* _Task item_:
Please write out exactly the lines that begin at the line containing "敢【古覧切释勇也犯也】○览【" and run to the end of the records.

* _Records shown_:
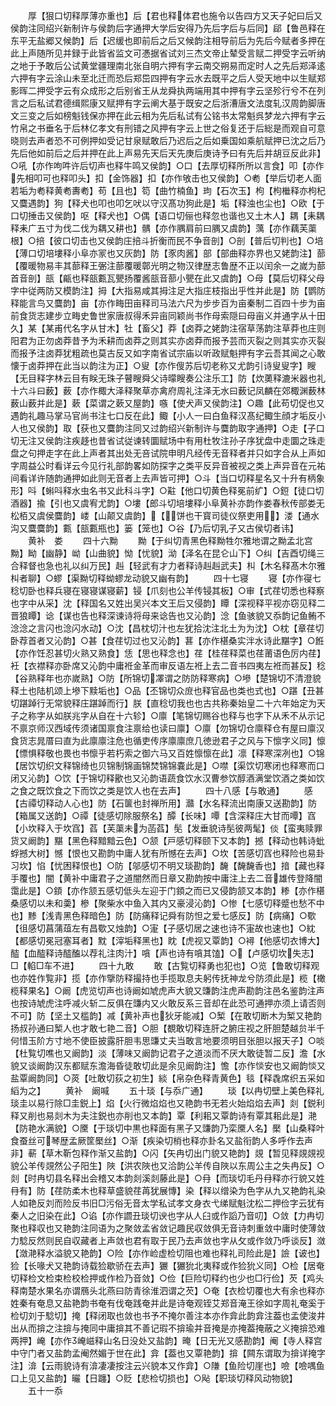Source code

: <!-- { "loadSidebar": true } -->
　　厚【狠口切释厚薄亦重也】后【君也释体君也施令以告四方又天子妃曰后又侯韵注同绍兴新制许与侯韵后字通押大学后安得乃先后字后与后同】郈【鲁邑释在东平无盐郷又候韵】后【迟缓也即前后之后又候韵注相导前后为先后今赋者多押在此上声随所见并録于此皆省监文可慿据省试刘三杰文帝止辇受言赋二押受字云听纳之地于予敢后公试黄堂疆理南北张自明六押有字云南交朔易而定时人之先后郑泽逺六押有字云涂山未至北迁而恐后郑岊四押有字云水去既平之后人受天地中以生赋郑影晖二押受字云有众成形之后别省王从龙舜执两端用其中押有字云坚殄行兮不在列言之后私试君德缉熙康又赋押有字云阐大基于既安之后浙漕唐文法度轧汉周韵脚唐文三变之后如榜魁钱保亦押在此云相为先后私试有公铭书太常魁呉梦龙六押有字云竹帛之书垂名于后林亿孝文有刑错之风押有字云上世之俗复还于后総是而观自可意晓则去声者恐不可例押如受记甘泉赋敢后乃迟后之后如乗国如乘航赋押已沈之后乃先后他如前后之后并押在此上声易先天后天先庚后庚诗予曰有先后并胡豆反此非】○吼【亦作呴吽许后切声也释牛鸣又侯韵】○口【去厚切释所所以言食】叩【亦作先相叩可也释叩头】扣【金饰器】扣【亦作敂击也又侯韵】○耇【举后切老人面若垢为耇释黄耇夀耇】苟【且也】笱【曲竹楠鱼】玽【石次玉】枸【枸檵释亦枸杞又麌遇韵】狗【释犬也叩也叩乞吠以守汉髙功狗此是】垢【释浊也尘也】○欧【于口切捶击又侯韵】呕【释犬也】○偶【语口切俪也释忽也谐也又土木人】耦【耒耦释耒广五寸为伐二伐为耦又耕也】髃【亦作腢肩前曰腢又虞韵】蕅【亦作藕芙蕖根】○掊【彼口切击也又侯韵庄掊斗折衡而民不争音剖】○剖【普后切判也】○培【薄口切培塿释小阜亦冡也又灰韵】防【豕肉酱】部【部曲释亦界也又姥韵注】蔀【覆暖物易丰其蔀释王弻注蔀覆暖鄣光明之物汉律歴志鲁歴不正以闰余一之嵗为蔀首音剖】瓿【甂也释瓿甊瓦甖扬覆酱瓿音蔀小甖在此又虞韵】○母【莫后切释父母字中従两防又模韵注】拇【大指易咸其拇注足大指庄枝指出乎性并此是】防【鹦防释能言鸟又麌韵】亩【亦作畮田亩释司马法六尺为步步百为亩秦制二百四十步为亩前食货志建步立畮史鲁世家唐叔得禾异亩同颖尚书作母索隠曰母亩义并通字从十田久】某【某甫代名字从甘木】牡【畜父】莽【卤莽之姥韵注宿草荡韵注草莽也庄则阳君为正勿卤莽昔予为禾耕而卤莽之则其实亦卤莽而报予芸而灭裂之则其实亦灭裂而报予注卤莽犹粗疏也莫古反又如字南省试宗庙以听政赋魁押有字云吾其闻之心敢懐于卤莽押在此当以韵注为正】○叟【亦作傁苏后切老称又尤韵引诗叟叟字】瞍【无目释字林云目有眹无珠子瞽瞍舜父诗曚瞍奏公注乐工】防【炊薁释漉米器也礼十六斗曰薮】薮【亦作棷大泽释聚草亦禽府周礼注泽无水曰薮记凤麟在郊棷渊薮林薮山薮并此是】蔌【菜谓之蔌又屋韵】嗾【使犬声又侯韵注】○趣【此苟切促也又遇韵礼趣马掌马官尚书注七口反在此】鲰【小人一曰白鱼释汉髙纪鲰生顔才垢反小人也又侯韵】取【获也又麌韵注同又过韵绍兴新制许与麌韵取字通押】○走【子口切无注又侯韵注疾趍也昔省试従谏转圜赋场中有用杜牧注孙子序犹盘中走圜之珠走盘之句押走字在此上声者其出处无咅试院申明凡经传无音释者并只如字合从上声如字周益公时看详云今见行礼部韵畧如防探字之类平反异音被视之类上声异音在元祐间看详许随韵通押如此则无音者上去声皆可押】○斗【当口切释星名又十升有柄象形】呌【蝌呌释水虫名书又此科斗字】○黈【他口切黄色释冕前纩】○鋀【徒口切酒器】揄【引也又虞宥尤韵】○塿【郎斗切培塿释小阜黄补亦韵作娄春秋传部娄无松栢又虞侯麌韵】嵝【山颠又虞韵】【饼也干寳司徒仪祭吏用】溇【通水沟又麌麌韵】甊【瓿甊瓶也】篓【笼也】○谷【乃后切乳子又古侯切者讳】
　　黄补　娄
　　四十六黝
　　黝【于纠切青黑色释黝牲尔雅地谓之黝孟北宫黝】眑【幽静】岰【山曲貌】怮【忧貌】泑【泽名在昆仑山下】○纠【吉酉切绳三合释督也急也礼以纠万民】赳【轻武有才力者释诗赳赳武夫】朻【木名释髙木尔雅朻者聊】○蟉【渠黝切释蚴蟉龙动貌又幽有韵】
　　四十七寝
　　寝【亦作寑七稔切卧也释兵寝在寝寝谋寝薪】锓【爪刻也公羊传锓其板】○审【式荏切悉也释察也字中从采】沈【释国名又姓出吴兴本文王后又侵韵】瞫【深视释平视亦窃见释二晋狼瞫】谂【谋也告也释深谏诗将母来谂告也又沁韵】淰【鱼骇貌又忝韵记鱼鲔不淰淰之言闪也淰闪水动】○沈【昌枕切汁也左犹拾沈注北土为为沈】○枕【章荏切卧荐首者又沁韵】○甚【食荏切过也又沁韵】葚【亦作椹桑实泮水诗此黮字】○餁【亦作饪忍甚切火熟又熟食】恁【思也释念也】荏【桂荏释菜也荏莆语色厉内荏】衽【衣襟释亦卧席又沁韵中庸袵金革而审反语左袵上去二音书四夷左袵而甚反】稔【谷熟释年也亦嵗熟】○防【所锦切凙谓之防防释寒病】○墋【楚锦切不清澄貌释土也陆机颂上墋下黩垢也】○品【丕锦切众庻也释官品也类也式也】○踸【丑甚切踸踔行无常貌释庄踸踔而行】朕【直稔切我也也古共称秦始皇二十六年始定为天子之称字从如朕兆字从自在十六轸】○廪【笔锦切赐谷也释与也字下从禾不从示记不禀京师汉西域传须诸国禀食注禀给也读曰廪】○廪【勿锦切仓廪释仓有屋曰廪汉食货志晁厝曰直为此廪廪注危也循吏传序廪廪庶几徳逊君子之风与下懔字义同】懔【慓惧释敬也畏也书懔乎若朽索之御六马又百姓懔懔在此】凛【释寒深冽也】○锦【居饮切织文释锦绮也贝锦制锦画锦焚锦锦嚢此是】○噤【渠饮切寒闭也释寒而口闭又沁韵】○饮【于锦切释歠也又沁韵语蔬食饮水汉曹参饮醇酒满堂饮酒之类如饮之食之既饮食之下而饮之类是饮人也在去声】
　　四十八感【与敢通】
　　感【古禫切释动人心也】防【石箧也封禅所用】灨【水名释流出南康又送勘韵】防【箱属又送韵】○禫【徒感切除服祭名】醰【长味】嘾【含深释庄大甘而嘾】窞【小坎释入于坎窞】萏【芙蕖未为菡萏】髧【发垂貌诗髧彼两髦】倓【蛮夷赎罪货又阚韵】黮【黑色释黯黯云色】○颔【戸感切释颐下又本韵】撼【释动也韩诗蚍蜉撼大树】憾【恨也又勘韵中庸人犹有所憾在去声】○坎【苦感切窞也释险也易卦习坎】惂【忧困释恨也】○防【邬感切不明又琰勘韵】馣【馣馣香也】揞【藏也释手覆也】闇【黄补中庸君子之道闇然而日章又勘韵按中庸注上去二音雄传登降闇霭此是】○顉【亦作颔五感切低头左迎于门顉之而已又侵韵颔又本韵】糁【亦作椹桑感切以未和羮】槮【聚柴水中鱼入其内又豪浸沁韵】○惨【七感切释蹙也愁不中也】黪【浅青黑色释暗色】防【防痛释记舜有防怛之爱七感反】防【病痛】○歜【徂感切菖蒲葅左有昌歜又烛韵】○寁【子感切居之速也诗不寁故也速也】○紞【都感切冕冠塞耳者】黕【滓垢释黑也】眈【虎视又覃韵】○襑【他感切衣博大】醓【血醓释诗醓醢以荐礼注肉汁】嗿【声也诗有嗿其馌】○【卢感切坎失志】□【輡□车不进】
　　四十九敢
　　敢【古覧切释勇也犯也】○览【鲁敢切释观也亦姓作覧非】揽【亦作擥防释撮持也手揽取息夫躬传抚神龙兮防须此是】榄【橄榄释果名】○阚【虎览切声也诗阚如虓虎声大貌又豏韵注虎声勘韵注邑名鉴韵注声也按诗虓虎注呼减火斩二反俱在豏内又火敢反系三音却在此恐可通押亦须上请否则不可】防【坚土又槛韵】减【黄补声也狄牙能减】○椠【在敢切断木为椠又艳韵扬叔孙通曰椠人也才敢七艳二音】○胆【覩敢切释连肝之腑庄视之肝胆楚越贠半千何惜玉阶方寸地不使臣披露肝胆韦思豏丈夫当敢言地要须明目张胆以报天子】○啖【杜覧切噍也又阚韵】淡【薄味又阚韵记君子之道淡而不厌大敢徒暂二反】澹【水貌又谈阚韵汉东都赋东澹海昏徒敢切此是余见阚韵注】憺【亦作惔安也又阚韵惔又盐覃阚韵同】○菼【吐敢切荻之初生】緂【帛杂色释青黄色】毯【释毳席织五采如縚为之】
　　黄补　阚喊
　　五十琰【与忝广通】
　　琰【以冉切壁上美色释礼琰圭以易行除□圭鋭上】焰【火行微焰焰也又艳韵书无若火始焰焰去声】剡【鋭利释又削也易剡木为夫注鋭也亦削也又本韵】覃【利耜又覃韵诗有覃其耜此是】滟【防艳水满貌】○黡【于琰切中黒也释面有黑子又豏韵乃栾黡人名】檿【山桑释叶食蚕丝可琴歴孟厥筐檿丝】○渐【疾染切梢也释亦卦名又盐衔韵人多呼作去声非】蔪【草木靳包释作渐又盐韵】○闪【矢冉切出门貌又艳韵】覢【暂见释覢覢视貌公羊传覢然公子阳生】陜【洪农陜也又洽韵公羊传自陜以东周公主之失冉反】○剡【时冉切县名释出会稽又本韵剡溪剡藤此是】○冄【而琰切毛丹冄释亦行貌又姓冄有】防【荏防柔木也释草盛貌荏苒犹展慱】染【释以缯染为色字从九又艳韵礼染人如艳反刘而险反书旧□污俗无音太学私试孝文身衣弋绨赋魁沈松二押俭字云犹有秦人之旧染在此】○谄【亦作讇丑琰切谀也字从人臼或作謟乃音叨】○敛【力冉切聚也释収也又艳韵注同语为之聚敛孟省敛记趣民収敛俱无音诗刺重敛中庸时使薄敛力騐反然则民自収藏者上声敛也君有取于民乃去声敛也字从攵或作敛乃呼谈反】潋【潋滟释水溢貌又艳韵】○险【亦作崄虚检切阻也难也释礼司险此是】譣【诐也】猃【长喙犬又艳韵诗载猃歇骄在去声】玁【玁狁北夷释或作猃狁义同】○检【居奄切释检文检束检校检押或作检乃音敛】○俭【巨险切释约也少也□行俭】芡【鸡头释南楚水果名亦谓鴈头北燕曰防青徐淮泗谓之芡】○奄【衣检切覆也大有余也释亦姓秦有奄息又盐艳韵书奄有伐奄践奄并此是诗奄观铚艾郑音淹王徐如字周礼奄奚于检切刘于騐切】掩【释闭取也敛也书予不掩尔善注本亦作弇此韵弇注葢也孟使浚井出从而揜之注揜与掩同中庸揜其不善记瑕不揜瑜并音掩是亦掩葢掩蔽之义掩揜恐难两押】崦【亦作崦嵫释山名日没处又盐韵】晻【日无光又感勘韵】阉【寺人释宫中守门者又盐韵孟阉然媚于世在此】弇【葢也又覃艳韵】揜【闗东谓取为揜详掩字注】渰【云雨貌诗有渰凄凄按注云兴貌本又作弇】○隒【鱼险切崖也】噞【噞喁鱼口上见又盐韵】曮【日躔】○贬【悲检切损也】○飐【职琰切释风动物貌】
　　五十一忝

* _Your response_:
　　敢【古覧切释勇也犯也】○览【鲁敢切释观也亦姓作覧非】揽【亦作擥防释撮持也手揽取息夫躬传抚神龙兮防须此是】榄【橄榄释果名】○阚【虎览切声也诗阚如虓虎声大貌又豏韵注虎声勘韵注邑名鉴韵注声也按诗虓虎注呼减火斩二反俱在豏内又火敢反系三音却在此恐可通押亦须上请否则不可】防【坚土又槛韵】减【黄补声也狄牙能减】○椠【在敢切断木为椠又艳韵扬叔孙通曰椠人也才敢七艳二音】○胆【覩敢切释连肝之腑庄视之肝胆楚越贠半千何惜玉阶方寸地不使臣披露肝胆韦思豏丈夫当敢言地要须明目张胆以报天子】○啖【杜覧切噍也又阚韵】淡【薄味又阚韵记君子之道淡而不厌大敢徒暂二反】澹【水貌又谈阚韵汉东都赋东澹海昏徒敢切此是余见阚韵注】憺【亦作惔安也又阚韵惔又盐覃阚韵同】○菼【吐敢切荻之初生】緂【帛杂色释青黄色】毯【释毳席织五采如縚为之】
　　黄补　阚喊
　　五十琰【与忝广通】
　　琰【以冉切壁上美色释礼琰圭以易行除□圭鋭上】焰【火行微焰焰也又艳韵书无若火始焰焰去声】剡【鋭利释又削也易剡木为夫注鋭也亦削也又本韵】覃【利耜又覃韵诗有覃其耜此是】滟【防艳水满貌】○黡【于琰切中黒也释面有黑子又豏韵乃栾黡人名】檿【山桑释叶食蚕丝可琴歴孟厥筐檿丝】○渐【疾染切梢也释亦卦名又盐衔韵人多呼作去声非】蔪【草木靳包释作渐又盐韵】○闪【矢冉切出门貌又艳韵】覢【暂见释覢覢视貌公羊传覢然公子阳生】陜【洪农陜也又洽韵公羊传自陜以东周公主之失冉反】○剡【时冉切县名释出会稽又本韵剡溪剡藤此是】○冄【而琰切毛丹冄释亦行貌又姓冄有】防【荏防柔木也释草盛貌荏苒犹展慱】染【释以缯染为色字从九又艳韵礼染人如艳反刘而险反书旧□污俗无音太学私试孝文身衣弋绨赋魁沈松二押俭字云犹有秦人之旧染在此】○谄【亦作讇丑琰切谀也字从人臼或作謟乃音叨】○敛【力冉切聚也释収也又艳韵注同语为之聚敛孟省敛记趣民収敛俱无音诗刺重敛中庸时使薄敛力騐反然则民自収藏者上声敛也君有取于民乃去声敛也字从攵或作敛乃呼谈反】潋【潋滟释水溢貌又艳韵】○险【亦作崄虚检切阻也难也释礼司险此是】譣【诐也】猃【长喙犬又艳韵诗载猃歇骄在去声】玁【玁狁北夷释或作猃狁义同】○检【居奄切释检文检束检校检押或作检乃音敛】○俭【巨险切释约也少也□行俭】芡【鸡头释南楚水果名亦谓鴈头北燕曰防青徐淮泗谓之芡】○奄【衣检切覆也大有余也释亦姓秦有奄息又盐艳韵书奄有伐奄践奄并此是诗奄观铚艾郑音淹王徐如字周礼奄奚于检切刘于騐切】掩【释闭取也敛也书予不掩尔善注本亦作弇此韵弇注葢也孟使浚井出从而揜之注揜与掩同中庸揜其不善记瑕不揜瑜并音掩是亦掩葢掩蔽之义掩揜恐难两押】崦【亦作崦嵫释山名日没处又盐韵】晻【日无光又感勘韵】阉【寺人释宫中守门者又盐韵孟阉然媚于世在此】弇【葢也又覃艳韵】揜【闗东谓取为揜详掩字注】渰【云雨貌诗有渰凄凄按注云兴貌本又作弇】○隒【鱼险切崖也】噞【噞喁鱼口上见又盐韵】曮【日躔】○贬【悲检切损也】○飐【职琰切释风动物貌】
　　五十一忝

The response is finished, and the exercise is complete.